Provided data START
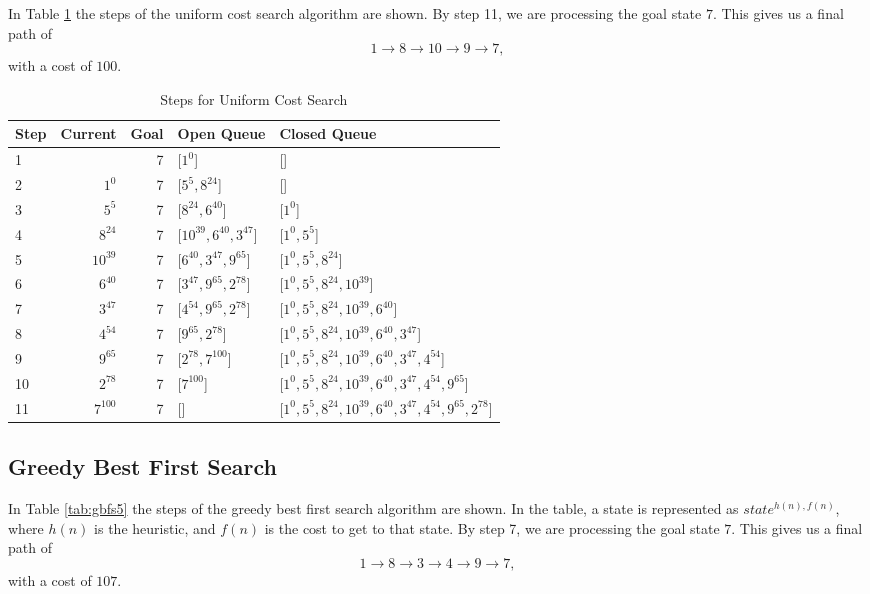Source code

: \documentclass{article}
\begin{document}
    In Table \ref{tab:ucs5} the steps of the uniform cost search algorithm are shown. 
    By step 11, we are processing the goal state $7$. This gives us a final path of
    \begin{equation}
        1 \rightarrow 8 \rightarrow 10 \rightarrow 9 \rightarrow 7,
    \end{equation}
    with a cost of $100$.

    \begin{table}[!htp]\centering
        \caption{Steps for Uniform Cost Search}\label{tab:ucs5}
        \scriptsize
        \begin{tabular}{lrrll}\toprule
        Step &Current &Goal & Open Queue &Closed Queue  \\\midrule
        1&  &7 &[$1^{0}$] &[] \\
        2& $1^{0}$ &7 &[$5^{5}, 8^{24}$] &[] \\
        3& $5^{5}$ &7 &[$8^{24}, 6^{40}$] &[$1^{0}$] \\
        4& $8^{24}$ &7 &[$10^{39}, 6^{40}, 3^{47} $] &[$1^{0}, 5^{5}$] \\
        5& $10^{39}$ &7 &[$6^{40}, 3^{47}, 9^{65} $] &[$1^{0}, 5^{5}, 8^{24}$] \\
        6& $6^{40}$ &7 &[$3^{47}, 9^{65}, 2^{78}$] &[$1^{0}, 5^{5}, 8^{24}, 10^{39}$] \\
        7& $3^{47}$ &7 &[$4^{54}, 9^{65}, 2^{78}$] &[$1^{0}, 5^{5}, 8^{24}, 10^{39}, 6^{40}$] \\
        8& $4^{54}$ &7 &[$9^{65}, 2^{78}$] &[$1^{0}, 5^{5}, 8^{24}, 10^{39}, 6^{40}, 3^{47}$] \\
        9& $9^{65}$ &7 &[$2^{78}, 7^{100}$] &[$1^{0}, 5^{5}, 8^{24}, 10^{39}, 6^{40}, 3^{47}, 4^{54}$] \\
        10& $2^{78}$ &7 &[$7^{100}$] &[$1^{0}, 5^{5}, 8^{24}, 10^{39}, 6^{40}, 3^{47}, 4^{54}, 9^{65}$] \\
        11& $7^{100}$ &7 &[] &[$1^{0}, 5^{5}, 8^{24}, 10^{39}, 6^{40}, 3^{47}, 4^{54}, 9^{65}, 2^{78}$] \\
        \end{tabular}
    \end{table}

\subsection{Greedy Best First Search}


    In Table \ref{tab:gbfs5} the steps of the greedy best first search algorithm are shown. In the table, a state is represented as $state^{h(n), f(n)}$, where $h(n)$ is the heuristic, and $f(n)$ is the cost to get to that state.
    By step 7, we are processing the goal state $7$. This gives us a final path of
    \begin{equation}
        1 \rightarrow 8 \rightarrow 3 \rightarrow 4 \rightarrow 9 \rightarrow 7,
    \end{equation}
    with a cost of $107$.
\end{document}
Provided data END
| Exercise |
Some lines above hold the word "tabular". Copy all of them.

| Answer section |
        \begin{tabular}{lrrll}\toprule
        \end{tabular}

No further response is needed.